(Saved entries)
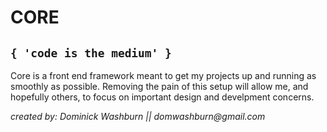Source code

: # CORE
## `{ 'code is the medium' }`
Core is a front end framework meant to get my projects up and running as smoothly as possible. Removing the pain of this setup will allow me, and hopefully others, to focus on important design and develpment concerns.

_created by: Dominick Washburn || domwashburn@gmail.com_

What you need to do
Reproduce the data above without a single change, please, but without its pictures.

Finished exercise
Source code

: # CORE
## `{ 'code is the medium' }`
Core is a front end framework meant to get my projects up and running as smoothly as possible. Removing the pain of this setup will allow me, and hopefully others, to focus on important design and develpment concerns.

_created by: Dominick Washburn || domwashburn@gmail.com_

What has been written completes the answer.